** Supplied material follows **
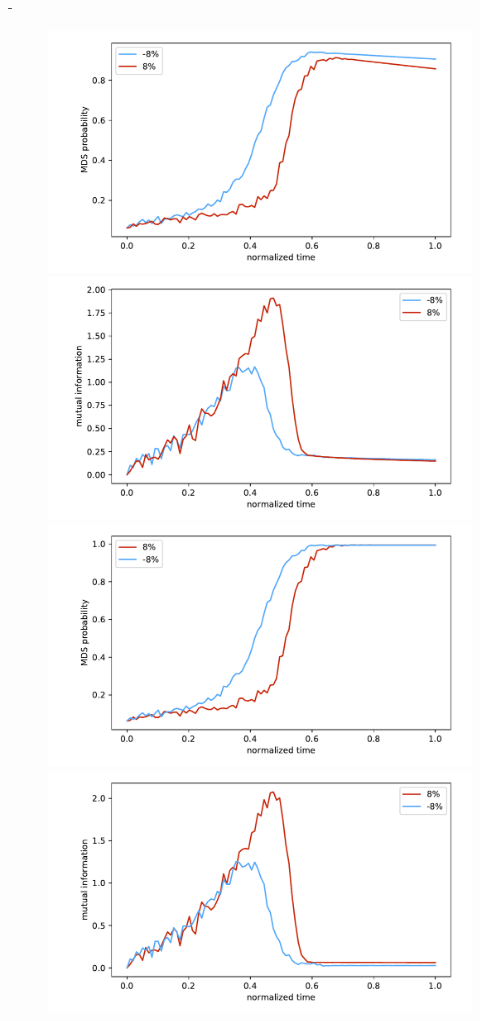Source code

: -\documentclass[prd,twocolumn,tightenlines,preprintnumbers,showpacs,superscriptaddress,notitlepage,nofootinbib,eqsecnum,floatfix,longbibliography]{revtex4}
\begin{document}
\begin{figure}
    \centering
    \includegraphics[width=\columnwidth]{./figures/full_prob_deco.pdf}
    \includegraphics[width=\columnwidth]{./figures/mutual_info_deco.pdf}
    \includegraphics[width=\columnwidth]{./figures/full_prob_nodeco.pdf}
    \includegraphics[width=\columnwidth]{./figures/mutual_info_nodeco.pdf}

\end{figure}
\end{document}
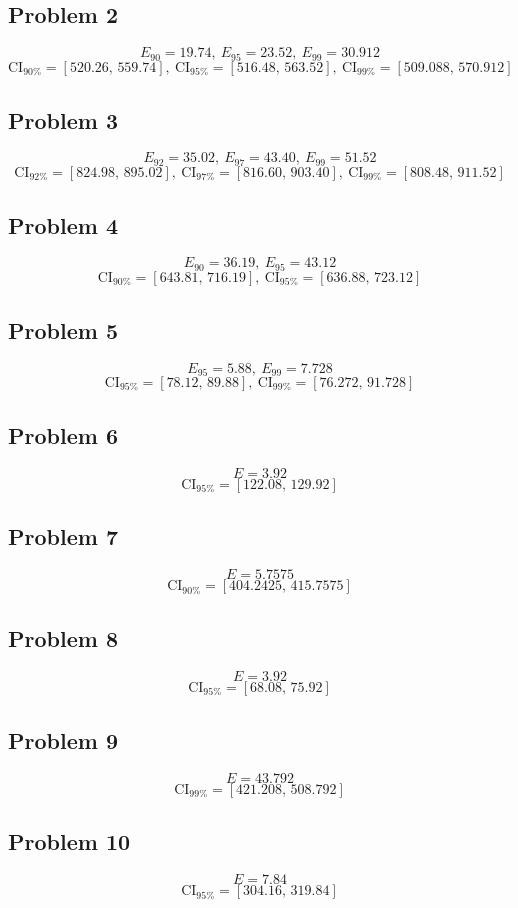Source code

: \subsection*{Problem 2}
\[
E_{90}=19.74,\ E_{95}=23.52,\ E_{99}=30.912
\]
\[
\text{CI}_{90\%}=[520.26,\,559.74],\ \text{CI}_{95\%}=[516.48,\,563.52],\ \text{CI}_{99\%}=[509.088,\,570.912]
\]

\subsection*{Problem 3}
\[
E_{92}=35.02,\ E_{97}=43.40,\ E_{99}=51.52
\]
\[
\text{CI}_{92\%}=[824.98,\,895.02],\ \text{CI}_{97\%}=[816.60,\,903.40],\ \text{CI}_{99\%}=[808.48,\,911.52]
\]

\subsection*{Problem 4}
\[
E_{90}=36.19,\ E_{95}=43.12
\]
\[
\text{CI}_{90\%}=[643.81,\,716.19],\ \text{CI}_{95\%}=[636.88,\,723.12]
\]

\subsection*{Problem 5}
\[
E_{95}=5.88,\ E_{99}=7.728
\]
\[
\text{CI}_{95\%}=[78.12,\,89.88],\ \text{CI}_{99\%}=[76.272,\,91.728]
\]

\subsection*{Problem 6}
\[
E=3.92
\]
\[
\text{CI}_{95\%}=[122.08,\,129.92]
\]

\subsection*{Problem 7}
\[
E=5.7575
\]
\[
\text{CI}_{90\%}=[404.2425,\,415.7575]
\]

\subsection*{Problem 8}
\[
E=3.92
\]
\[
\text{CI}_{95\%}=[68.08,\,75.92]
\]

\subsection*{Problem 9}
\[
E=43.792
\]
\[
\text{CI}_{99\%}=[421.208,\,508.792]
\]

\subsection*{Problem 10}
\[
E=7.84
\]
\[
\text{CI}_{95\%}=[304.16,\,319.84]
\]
** End of Supplied material **
** Supplied material follows **
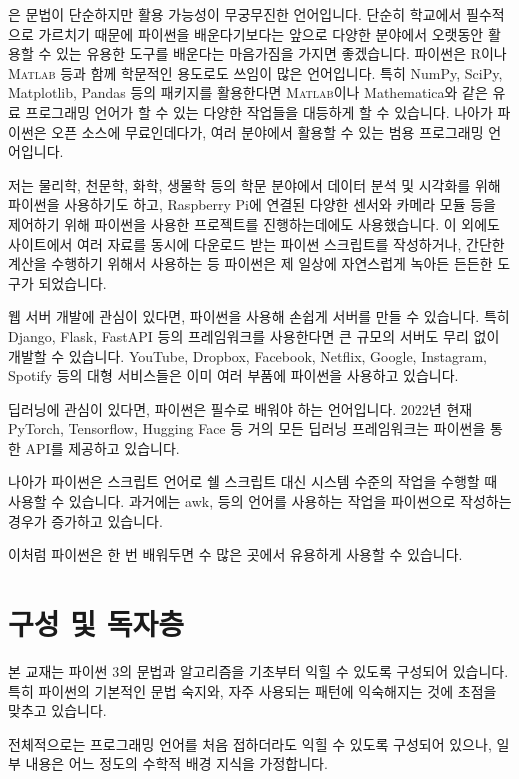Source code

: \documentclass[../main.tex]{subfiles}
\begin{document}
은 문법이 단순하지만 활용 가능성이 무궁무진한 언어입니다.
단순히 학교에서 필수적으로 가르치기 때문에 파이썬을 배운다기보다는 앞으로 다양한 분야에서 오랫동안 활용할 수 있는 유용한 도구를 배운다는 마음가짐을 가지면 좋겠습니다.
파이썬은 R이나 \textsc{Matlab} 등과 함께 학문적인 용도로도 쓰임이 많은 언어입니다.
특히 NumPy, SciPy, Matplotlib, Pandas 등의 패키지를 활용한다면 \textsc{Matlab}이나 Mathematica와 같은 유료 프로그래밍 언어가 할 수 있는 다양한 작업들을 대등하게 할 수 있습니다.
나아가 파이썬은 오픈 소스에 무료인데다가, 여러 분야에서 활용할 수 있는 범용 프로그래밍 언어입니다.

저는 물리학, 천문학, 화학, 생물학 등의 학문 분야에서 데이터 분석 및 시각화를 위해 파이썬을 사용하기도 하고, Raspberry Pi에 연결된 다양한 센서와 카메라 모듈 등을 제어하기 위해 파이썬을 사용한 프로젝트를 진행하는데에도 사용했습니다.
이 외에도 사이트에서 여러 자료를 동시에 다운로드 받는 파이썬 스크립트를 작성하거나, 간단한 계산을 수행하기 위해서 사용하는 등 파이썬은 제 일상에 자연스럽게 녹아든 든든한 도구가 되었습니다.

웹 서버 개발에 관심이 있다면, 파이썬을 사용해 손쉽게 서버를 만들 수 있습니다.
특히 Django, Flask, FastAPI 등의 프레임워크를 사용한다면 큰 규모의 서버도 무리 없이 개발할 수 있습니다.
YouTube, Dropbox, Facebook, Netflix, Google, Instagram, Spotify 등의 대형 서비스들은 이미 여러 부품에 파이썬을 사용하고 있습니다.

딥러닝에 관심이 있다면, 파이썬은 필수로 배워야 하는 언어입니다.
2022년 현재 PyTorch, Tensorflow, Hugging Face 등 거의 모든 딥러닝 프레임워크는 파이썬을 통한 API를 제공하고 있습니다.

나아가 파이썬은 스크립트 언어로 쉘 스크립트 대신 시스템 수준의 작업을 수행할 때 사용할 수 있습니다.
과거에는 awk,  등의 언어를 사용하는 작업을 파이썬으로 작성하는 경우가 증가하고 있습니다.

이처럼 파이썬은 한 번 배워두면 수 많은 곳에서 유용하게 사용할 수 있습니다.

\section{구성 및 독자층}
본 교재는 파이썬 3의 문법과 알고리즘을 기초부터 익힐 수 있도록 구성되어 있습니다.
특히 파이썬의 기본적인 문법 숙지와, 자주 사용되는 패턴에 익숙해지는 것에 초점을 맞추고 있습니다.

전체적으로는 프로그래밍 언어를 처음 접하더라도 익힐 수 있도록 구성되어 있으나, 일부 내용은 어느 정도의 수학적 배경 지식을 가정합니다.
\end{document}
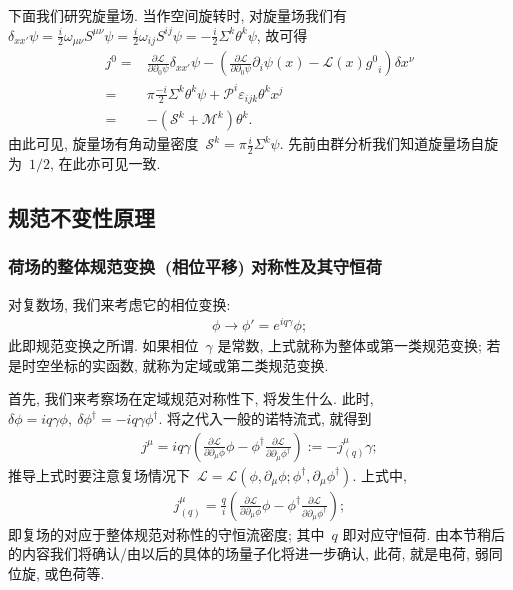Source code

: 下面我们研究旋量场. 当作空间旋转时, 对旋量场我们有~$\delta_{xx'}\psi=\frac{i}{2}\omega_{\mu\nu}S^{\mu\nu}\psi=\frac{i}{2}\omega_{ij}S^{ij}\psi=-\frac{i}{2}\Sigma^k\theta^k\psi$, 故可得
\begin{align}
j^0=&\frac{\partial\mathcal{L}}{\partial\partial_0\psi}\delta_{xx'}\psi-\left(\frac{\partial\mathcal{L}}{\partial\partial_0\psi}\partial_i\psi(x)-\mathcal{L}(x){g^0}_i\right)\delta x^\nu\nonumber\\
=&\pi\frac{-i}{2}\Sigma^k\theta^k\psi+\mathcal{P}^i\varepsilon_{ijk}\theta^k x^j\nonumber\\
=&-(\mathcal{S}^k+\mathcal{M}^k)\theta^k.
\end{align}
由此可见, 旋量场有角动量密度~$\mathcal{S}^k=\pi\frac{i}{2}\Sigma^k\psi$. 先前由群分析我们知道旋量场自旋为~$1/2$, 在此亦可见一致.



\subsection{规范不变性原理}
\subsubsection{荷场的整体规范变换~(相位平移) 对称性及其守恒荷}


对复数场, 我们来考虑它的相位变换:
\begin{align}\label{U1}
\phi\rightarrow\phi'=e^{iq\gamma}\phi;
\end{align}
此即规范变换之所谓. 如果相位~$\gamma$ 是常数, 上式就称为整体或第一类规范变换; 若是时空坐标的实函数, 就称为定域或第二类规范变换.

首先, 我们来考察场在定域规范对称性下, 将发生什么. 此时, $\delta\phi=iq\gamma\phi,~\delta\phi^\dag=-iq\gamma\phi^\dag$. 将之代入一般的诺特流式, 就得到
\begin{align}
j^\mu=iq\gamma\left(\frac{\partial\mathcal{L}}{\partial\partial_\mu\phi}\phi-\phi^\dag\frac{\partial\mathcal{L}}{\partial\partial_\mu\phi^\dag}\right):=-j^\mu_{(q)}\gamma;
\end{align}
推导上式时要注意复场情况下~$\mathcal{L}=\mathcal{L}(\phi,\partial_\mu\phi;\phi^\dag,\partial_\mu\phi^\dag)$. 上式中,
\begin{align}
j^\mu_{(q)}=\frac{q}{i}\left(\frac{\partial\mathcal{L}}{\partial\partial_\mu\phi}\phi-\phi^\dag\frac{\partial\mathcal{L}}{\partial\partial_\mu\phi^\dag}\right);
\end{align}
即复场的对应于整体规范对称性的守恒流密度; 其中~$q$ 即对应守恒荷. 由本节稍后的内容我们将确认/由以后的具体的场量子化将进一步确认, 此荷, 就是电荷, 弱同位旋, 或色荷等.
** End of Supplied material **
** Supplied material follows **
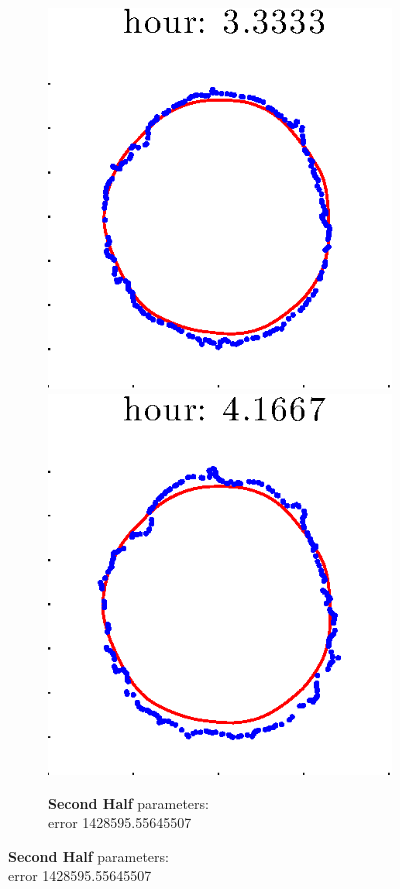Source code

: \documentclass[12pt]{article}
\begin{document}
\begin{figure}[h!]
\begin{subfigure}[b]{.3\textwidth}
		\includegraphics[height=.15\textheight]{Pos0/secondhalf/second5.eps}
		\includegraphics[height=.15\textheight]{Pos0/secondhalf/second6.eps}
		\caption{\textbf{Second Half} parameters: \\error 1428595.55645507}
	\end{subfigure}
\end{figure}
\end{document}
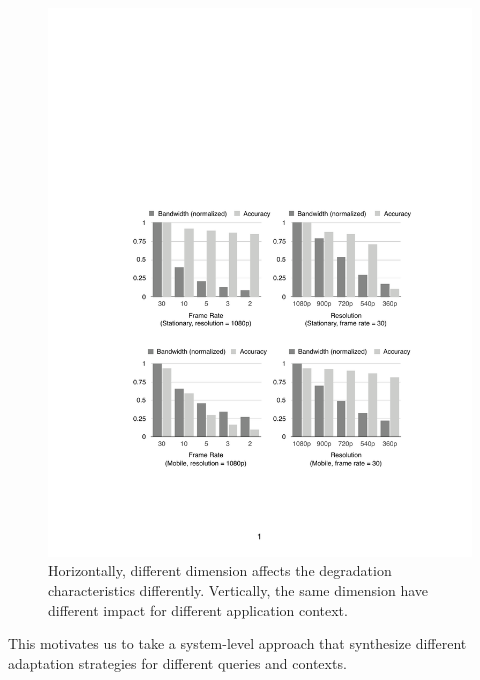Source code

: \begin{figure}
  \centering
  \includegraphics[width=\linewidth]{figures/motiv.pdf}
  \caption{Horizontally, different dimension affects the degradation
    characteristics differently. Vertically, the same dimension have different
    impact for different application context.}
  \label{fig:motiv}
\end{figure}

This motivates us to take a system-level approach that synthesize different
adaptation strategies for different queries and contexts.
** End of Supplied material **
Every line containing the string "프로그래밍" is required; copy each such line from the data.

Response for this exercise
특히 NumPy, SciPy, Matplotlib, Pandas 등의 패키지를 활용한다면 \textsc{Matlab}이나 Mathematica와 같은 유료 프로그래밍 언어가 할 수 있는 다양한 작업들을 대등하게 할 수 있습니다.
나아가 파이썬은 오픈 소스에 무료인데다가, 여러 분야에서 활용할 수 있는 범용 프로그래밍 언어입니다.
전체적으로는 프로그래밍 언어를 처음 접하더라도 익힐 수 있도록 구성되어 있으나, 일부 내용은 어느 정도의 수학적 배경 지식을 가정합니다.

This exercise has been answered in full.